↓↓↓
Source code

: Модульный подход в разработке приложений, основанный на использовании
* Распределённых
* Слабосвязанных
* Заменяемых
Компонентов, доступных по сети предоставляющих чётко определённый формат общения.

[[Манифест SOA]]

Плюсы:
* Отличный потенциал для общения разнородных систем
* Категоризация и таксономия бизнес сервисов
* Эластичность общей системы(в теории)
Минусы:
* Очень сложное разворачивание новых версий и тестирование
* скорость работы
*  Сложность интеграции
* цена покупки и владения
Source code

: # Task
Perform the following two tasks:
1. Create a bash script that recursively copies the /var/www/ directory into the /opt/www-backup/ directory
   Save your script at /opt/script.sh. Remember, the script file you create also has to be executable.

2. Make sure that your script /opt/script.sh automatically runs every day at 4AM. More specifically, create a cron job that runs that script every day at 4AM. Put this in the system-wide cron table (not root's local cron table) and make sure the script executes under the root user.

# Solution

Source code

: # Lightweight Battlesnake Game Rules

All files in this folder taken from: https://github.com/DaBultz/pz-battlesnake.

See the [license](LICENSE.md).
↑↑↑
↓↓↓
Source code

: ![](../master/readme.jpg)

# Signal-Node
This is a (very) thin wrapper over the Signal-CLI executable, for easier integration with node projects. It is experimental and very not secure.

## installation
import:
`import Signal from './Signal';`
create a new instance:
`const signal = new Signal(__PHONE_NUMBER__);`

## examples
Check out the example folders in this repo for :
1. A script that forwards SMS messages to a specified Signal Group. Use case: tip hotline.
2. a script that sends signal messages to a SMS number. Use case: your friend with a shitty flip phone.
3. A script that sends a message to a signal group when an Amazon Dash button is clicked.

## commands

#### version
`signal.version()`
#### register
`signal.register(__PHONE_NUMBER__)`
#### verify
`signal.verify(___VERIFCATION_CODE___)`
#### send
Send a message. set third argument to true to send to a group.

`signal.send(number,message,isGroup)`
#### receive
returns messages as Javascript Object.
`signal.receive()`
↑↑↑
↓↓↓
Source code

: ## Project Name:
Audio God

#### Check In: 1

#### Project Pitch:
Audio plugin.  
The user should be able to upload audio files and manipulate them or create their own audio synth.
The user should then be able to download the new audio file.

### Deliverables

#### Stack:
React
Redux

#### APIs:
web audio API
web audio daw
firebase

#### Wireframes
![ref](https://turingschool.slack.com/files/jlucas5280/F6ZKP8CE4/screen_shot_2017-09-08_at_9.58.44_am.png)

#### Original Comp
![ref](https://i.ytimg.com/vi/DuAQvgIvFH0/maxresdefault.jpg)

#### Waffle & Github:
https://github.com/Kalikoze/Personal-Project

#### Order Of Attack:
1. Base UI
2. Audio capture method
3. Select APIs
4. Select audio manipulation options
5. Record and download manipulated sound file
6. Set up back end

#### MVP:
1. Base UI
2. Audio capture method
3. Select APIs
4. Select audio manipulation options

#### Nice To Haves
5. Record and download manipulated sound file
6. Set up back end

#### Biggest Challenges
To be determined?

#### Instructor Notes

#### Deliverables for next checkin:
↑↑↑
■ WORK TO BE COMPLETED
Search the entries for the string "Deliverables". Copy every line that has it.

■ OUTPUT OF THE TASK
### Deliverables
#### Deliverables for next checkin:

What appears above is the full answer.